Odette Leca, à Ajaccio, nous résume les griefs de la profession contre le projet de loi : "On nous propose de réduire les effectifs encadrants, de diminuer les espaces pour les enfants, et on veut augmenter le personnel non diplômé, et le personnel sans expérience." 

"Les exemples ne manquent pas..., complète un collègue venu d'une crèche du centre-ville. Actuellement, le ratio est d'un professionnel pour donner à manger à 5 bébés. Et déjà, quand on arrive au quatrième, puis au cinquième, c'est de plus en plus difficile. Et maintenant on nous demande de passer à 6 bébés... Si vous êtes les parents du sixième, croyez-moi, vous avez le droit de ne pas être très contents !"

Que dit le projet de loi ?

Nous avons voulu comprendre ce qui pouvait autant inquiéter la profession dans un projet de loi dont la feuille de route, présentée par Adrien Taquet en novembre dernier, semblait pourtant prometteuse. Le secrétaire d'Etat déclarait alors :

"Parce qu’elles sont nombreuses, complexes et mal coordonnées, les règles qui s’appliquent aux modes d’accueil du jeune enfant découragent les professionnels et, en n’offrant ni lisibilité, ni garantie homogène de qualité d’accueil, ne rassurent pas les parents. L’heure est venue de nous donner des règles claires, comprises et acceptées par tous, et qui garantiront : aux enfants, d’être accueillis dans les conditions les plus propices à leur bon développement ; aux parents, de se voir proposer des solutions adaptées à leurs attentes ; et aux professionnels, des modalités d’exercice plus respectueuses du rôle essentiel qui est le leur."

1- Plus de places en crèche

Dans les faits, la loi devrait effectivement simplifier la vie des parents.

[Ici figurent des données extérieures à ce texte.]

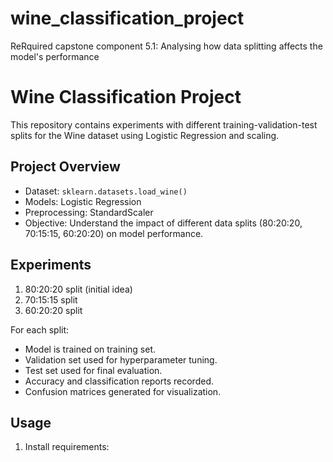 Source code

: # wine_classification_project
ReRquired capstone component 5.1: Analysing how data splitting affects the model's performance
# Wine Classification Project

This repository contains experiments with different training-validation-test splits for the Wine dataset using Logistic Regression and scaling.

## Project Overview
- Dataset: `sklearn.datasets.load_wine()`
- Models: Logistic Regression
- Preprocessing: StandardScaler
- Objective: Understand the impact of different data splits (80:20:20, 70:15:15, 60:20:20) on model performance.

## Experiments
1. 80:20:20 split (initial idea)
2. 70:15:15 split
3. 60:20:20 split

For each split:
- Model is trained on training set.
- Validation set used for hyperparameter tuning.
- Test set used for final evaluation.
- Accuracy and classification reports recorded.
- Confusion matrices generated for visualization.

## Usage
1. Install requirements:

Les places en crèche devraient augmenter, tout comme celles en microcrèche, qui pourront accueillir 12 enfants au lieu de 10. Quand on connaît la difficulté, aujourd'hui, en Corse comme ailleurs, pour parvenir à obtenir une place, c'est une bonne nouvelle. Le projet, plus largement, a pour but de permettre l'accueil de davantage de profils, et en plus grand nombre... 

Des avancées qui, lors de cette annonce, ont été saluées par les syndicats. Mais à quel prix, et avec quels moyens ? 

2 - Un service dégradé

Pour accueillir plus de monde, il va falloir que les établissements s'adaptent. Et c'est là que les dents commencent à grincer. De nouvelles mesures ont été mises sur la table :

  • Un professionnel pour six enfants au lieu de cinq, avec la possibilité d'intégrer les apprentis, qui sont donc en formation, dans ce taux.
  • La réduction de la surface intérieure minimale pour chaque enfant (de 7 mètres carrés à 5,5 mètres carrés).
  • L'autorisation pour un seul professionnel d'accueillir trois enfants tôt le matin, alors que jusqu'ici, il fallait être deux, même pour un seul bébé.
  • Un accueil en surnombre de 115 % autorisé.
  • Une direction sans expérience autorisée pour les crèches de moins de 40 places.

L'équation est donc claire, pour le mouvement Pas de bébé à la consigne !.
Sans l'attribution de véritables moyens, pas question de dire oui à la réforme protée par Adrien Taquet. Les professionnels de la petite enfance l'assurent, ils resteront mobilisés le temps qu'il faudra.